Hillary and Obama both back an 80 percent reduction in carbon emissions by 2050. McCain comes in a close second at 65 percent. The U.S. consumes 105 exajoules per year. An exajoule equals 10^18 (1 followed by 18 zeros) joules. About 90 exajoues of that comes from fossil fuels. Therefore if we are going to reduce fossil fuel usage by 80 percent, we have to find 72 exajoules of energy per year. That’s not easy. Currently we get about 20 exajoules from nuclear energy. So we need to more than triple our nuclear energy generating capacity by 2050. Wind, solar, geothermal and biomass give us about 2.4 percent or about 2.5 exajoules. That means we would to expand these energy generators by a factor of about 29 if we didn’t build more nuclear power plants.
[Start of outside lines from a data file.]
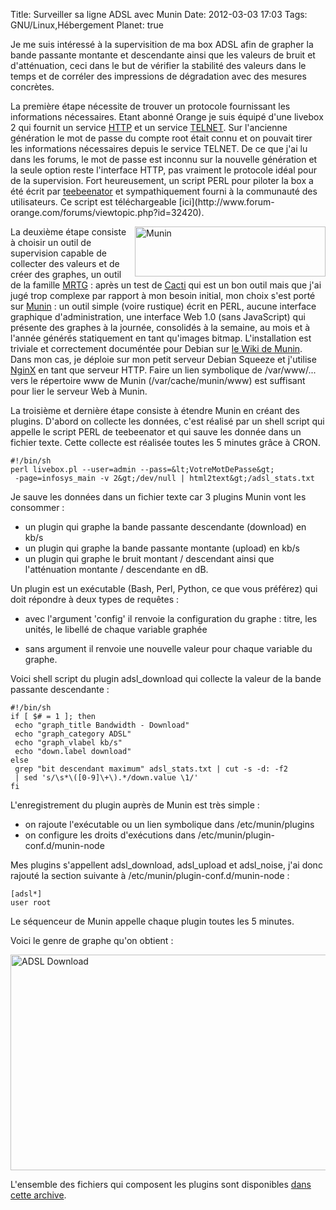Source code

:Title: Surveiller sa ligne ADSL avec Munin
Date: 2012-03-03 17:03
Tags: GNU/Linux,Hébergement
Planet: true


Je me suis intéressé à la supervisition de ma box ADSL afin de grapher la
bande passante montante et descendante ainsi que les valeurs de bruit et
d'atténuation, ceci dans le but de vérifier la stabilité des valeurs dans le
temps et de corréler des impressions de dégradation avec des mesures
concrètes.

La première étape nécessite de trouver un protocole fournissant les
informations nécessaires. Etant abonné Orange je suis équipé d'une livebox 2
qui fournit un service [HTTP](http://fr.wikipedia.org/wiki/HTTP) et un service
[TELNET](http://fr.wikipedia.org/wiki/TELNET). Sur l'ancienne génération le
mot de passe du compte root était connu et on pouvait tirer les informations
nécessaires depuis le service TELNET. De ce que j'ai lu dans les forums, le mot
de passe est inconnu sur la nouvelle génération et la seule option reste
l'interface HTTP, pas vraiment le protocole idéal pour de la supervision. Fort
heureusement, un script PERL pour piloter la box a été écrit par
[teebeenator](http://www.forum-orange.com/forums/profile.php?id=29572) et
sympathiquement fourni à la communauté des utilisateurs. Ce script est
téléchargeable [ici](http://www.forum-
orange.com/forums/viewtopic.php?id=32420).

 <img style="width: 305px; height: 80px;" alt="Munin" src="images/06x
/munin-logo.png" align="right" /> La deuxième étape consiste à choisir un
outil de supervision capable de collecter des valeurs et de créer des graphes,
un outil de la famille [MRTG](http://fr.wikipedia.org/wiki/MRTG) : après un
test de [Cacti](http://www.cacti.net/) qui est un bon outil mais que j'ai jugé
trop complexe par rapport à mon besoin initial, mon choix s'est porté sur
[Munin](http://munin-monitoring.org/) : un outil simple (voire rustique) écrit
en PERL, aucune interface graphique d'administration, une interface Web 1.0
(sans JavaScript) qui présente des graphes à la journée, consolidés à la
semaine, au mois et à l'année générés statiquement en tant qu'images
bitmap. L'installation est triviale et correctement documéntée pour Debian sur
[le Wiki de Munin](http://munin-monitoring.org/wiki/Documentation). Dans mon
cas, je déploie sur mon petit serveur Debian Squeeze et j'utilise
[NginX](http://fr.wikipedia.org/wiki/Nginx) en tant que serveur HTTP. Faire un
lien symbolique de /var/www/... vers le répertoire www de Munin
(/var/cache/munin/www) est suffisant pour lier le serveur Web à Munin.

La troisième et dernière étape consiste à étendre Munin en créant des
plugins. D'abord on collecte les données, c'est réalisé par un shell script
qui appelle le script PERL de teebeenator et qui sauve les donnée dans un
fichier texte. Cette collecte est réalisée toutes les 5 minutes grâce à
CRON.

    #!/bin/sh
    perl livebox.pl --user=admin --pass=&lt;VotreMotDePasse&gt; 
     -page=infosys_main -v 2&gt;/dev/null | html2text&gt;/adsl_stats.txt
Je sauve les données dans un fichier texte car 3 plugins Munin vont les
consommer :



*    un plugin qui graphe la bande passante descendante (download) en kb/s
*    un plugin qui graphe la bande passante montante (upload) en kb/s
*    un plugin qui graphe le bruit montant / descendant ainsi que l'atténuation
montante / descendante en dB.

Un plugin est un exécutable (Bash, Perl, Python, ce que vous préférez) qui
doit répondre à deux types de requêtes :

- avec l'argument 'config' il renvoie la configuration du graphe : titre, les
unités, le libellé de chaque variable graphée

- sans argument il renvoie une nouvelle valeur pour chaque variable du graphe.

Voici shell script du plugin adsl_download qui collecte la valeur de la bande
passante descendante :

    #!/bin/sh
    if [ $# = 1 ]; then
     echo "graph_title Bandwidth - Download"
     echo "graph_category ADSL"
     echo "graph_vlabel kb/s"
     echo "down.label download"
    else
     grep "bit descendant maximum" adsl_stats.txt | cut -s -d: -f2 
     | sed 's/\s*\([0-9]\+\).*/down.value \1/'
    fi
L'enregistrement du plugin auprès de Munin est très simple :



-    on rajoute l'exécutable ou un lien symbolique dans /etc/munin/plugins
-    on configure les droits d'exécutions dans /etc/munin/plugin-conf.d/munin-node

Mes plugins s'appellent adsl_download, adsl_upload et adsl_noise, j'ai donc
rajouté la section suivante à /etc/munin/plugin-conf.d/munin-node :

    [adsl*]
    user root
Le séquenceur de Munin appelle chaque plugin toutes les 5 minutes.

Voici le genre de graphe qu'on obtient :

 <img style="width: 509px; height: 345px;" alt="ADSL Download"
src="images/06x/download.png" />

L'ensemble des fichiers qui composent les plugins sont disponibles [dans cette
archive](documents/munin.zip).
That’s an increase in alternative energy generation of 8 percent per year every year. And that’s just to stand still in terms of energy consumption.

All candidates support immigration. All candidates support amnesty for illegal aliens. These positions are inconsistent with a concern about carbon emissions as more immigrants mean more energy consumption.

Migrants don’t come to the U.S. for a lower standard of living. They come here to consume more, and that means more fossil fuel combustion. And more consumption of other scarce resources as well. The effect is not trivial as even legal migrants amount to more than 1 million per year. The McCain-Kennedy Senate bill in 2007 also provided a path for the relatives of currently illegal aliens to join them. Both BHO and HRC voted for the bill and both support “family unification.” The effects of both legal and illegal immigration will add more than 100 million people by 2050 over what we would have without immigration and amnesty.

Joule for joule one of the easiest ways to cut back on carbon emissions is to curtail or even eliminate immigration both legal and illegal. Deportation would also cut back carbon emissions. The candidates never seemed to get asked about this basic contradiction in their policy prescriptions.

LA replies:

There is no rational principle at work in liberalism, but rather a wall-to-wall demand for the satisfaction of (liberally correct) desires.